Question

Phenotype data normalization prior to GWAS

1

Entering edit mode

17 months ago

antmantras ▴ 80

Hi all.

Is it necessary, previous to conducting a GWAS (MLMM approach, Multi locus mixed model), to normalize quantitative phenotypes to make them follow a normal distribution?

After applying the Shapiro-Wilk test for each phenotype, I have observed that none of the four traits studied follow a normal distribution. See for example a histogram for a quantity of a compound "A".

Histogram of a quantitative trait "A"

I have performed GWAS with the phenotypes un-normalized and the QQ-plots obtained for each one of them are:

qqplots

Except for the compound B (if I have to choose one), the plots seem ok to me. If a previous normalization is required, which one should I use? I have read about quantile normalization or the rank-based inverse normal transformation, which seems to be more popular. Thanks in advance.

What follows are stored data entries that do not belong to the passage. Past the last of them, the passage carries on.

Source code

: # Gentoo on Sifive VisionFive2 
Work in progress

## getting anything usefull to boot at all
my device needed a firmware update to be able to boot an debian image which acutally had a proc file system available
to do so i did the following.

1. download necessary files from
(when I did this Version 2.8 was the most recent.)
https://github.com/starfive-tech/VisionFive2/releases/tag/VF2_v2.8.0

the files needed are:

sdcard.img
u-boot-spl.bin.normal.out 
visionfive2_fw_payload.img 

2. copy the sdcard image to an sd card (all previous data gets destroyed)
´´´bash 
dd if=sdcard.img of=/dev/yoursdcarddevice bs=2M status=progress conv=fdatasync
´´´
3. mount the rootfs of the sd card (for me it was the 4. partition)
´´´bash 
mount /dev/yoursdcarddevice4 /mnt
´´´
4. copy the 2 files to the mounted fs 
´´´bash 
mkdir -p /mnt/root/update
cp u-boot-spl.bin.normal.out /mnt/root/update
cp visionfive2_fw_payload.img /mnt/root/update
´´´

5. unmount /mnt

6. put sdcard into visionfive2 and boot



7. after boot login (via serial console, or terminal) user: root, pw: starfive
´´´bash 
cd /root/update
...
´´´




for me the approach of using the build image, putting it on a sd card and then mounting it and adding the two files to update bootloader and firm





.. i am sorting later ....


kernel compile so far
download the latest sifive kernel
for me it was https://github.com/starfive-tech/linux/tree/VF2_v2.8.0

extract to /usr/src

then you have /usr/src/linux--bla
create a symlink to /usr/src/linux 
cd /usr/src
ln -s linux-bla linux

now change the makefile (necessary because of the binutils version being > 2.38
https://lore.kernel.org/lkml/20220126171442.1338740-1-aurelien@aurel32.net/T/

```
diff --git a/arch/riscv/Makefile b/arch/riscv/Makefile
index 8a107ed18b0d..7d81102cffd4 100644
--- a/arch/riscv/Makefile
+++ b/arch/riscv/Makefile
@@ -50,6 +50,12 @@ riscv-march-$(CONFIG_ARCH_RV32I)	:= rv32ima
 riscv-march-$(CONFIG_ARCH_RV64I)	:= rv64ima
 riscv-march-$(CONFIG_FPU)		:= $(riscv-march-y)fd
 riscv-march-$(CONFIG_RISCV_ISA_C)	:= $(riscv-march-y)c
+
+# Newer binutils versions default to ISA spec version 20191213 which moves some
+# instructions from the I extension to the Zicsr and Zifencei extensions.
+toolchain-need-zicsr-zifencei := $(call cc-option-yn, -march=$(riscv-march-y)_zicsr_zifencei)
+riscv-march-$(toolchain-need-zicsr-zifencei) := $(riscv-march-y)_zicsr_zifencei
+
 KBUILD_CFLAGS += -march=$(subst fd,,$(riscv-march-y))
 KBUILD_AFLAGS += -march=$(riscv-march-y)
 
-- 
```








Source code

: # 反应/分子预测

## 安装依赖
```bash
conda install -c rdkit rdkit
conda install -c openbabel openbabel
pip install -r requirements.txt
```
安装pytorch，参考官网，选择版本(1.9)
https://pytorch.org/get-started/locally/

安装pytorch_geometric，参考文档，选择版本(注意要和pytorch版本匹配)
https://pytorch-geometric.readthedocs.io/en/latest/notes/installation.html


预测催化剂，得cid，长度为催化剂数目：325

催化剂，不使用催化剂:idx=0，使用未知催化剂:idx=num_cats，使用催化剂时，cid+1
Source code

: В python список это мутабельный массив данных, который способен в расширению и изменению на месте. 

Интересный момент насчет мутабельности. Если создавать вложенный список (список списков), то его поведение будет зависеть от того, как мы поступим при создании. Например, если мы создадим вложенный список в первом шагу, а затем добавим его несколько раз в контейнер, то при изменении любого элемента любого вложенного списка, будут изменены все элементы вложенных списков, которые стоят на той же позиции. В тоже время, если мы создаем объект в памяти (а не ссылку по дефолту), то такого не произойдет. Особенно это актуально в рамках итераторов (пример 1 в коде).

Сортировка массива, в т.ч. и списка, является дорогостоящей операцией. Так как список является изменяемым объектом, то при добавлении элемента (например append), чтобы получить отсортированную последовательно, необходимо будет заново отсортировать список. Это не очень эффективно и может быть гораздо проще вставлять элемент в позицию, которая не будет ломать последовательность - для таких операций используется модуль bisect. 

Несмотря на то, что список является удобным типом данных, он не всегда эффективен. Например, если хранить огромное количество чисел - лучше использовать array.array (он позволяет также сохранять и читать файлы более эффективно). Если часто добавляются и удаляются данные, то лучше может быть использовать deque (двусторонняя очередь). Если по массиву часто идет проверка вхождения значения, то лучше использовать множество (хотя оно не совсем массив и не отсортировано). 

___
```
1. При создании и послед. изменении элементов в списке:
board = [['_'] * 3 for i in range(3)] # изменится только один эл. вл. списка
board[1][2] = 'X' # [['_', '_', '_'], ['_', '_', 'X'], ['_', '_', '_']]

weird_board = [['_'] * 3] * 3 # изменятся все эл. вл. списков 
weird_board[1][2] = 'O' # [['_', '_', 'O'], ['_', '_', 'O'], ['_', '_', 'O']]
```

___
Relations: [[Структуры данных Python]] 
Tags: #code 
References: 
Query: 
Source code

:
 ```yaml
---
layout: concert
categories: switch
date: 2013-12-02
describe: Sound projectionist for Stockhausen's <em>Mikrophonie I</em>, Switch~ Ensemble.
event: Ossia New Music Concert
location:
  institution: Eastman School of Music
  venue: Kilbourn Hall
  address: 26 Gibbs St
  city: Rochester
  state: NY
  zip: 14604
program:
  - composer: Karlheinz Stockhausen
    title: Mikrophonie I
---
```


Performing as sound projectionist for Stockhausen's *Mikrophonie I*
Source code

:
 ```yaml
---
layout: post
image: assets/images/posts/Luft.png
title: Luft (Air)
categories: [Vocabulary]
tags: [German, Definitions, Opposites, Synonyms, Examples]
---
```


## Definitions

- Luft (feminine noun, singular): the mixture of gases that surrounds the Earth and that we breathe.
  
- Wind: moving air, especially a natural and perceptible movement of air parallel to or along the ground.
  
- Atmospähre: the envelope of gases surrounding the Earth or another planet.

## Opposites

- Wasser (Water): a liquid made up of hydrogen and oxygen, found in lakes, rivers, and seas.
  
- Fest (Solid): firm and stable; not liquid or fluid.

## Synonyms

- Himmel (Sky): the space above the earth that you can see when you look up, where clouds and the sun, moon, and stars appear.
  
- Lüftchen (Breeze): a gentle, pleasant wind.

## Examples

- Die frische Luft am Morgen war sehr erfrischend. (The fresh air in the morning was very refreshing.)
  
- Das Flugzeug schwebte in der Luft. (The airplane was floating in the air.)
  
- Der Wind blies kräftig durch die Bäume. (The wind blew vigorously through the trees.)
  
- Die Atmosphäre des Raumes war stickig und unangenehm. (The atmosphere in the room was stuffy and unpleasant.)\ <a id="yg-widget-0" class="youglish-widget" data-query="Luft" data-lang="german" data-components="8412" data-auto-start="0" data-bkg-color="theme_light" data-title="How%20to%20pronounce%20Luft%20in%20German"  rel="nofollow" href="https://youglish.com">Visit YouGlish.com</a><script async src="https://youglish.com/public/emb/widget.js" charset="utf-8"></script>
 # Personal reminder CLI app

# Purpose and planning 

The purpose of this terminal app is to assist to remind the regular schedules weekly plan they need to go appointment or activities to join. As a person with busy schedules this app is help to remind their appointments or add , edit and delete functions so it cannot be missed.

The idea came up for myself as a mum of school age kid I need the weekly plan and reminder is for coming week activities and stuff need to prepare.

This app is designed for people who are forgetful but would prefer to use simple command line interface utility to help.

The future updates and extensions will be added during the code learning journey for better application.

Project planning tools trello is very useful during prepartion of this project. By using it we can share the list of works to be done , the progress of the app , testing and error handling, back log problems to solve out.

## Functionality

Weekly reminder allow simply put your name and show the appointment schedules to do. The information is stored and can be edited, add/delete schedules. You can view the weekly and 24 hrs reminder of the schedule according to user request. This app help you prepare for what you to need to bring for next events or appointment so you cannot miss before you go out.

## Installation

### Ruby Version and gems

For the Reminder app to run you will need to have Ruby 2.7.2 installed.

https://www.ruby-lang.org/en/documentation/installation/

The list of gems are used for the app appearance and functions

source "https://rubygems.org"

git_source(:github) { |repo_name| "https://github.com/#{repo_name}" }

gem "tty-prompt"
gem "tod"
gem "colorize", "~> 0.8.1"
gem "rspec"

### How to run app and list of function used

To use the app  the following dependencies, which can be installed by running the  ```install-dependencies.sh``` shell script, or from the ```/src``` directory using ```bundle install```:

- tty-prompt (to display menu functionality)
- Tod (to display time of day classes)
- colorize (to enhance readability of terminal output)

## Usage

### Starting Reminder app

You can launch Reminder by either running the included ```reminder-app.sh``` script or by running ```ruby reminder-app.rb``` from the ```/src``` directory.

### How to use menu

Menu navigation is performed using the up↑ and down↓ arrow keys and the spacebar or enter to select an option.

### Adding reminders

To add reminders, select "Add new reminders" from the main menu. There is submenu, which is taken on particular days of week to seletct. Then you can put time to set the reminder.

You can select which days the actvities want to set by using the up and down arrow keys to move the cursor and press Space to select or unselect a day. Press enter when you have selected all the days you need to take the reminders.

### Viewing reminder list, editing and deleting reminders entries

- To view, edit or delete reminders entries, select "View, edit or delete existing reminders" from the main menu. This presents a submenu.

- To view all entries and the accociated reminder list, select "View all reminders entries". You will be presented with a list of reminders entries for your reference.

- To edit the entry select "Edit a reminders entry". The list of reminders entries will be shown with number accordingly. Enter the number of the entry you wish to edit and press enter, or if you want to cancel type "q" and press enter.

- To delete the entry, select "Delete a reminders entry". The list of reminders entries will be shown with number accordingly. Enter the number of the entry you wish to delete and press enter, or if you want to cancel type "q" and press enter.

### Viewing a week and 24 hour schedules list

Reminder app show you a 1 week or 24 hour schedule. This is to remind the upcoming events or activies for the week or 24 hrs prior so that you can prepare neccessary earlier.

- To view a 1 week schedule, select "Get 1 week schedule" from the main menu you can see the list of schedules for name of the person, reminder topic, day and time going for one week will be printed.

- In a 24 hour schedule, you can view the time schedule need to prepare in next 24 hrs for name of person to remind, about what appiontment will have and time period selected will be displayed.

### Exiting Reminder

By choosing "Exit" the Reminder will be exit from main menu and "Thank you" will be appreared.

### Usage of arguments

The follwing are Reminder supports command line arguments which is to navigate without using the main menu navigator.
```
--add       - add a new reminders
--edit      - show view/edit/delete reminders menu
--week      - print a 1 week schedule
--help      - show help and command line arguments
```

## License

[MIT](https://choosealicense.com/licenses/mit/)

normalization gwas phenotype • 1.4k views

ADD COMMENT • link 17 months ago by antmantras ▴ 80

score 2 · Answer 1 · 2022-11-23

The core assumption of linear model statistics is normality of the standard error of the parameter estimates. This is guaranteed when the residuals are normal; but it is also guaranteed (as N -> infinity) by independence and the Central Limit Theorem. As GWAS have very large values of N, it should not generally matter if the residuals are normal or not.

For other instances of regression, a larger issue is non-linearity between response and predictors; but since GWAS only has three states (AA=0, AB=1, BB=2) it's rare to observe a deviance from linearity (not that many dominance effects).

Finally, the distribution you are showing is not merely non-normal; it appears to be zero-inflated. There is no monotonic transformation that can convert a zero-inflated distribution into a normal distribution; so the approach here would have to be to use a GLMM in place of an LMM; and explicitly model the relationship between variant dosage and (a) Probability of 0, and (b) Conditional distribution of (y|x != 0).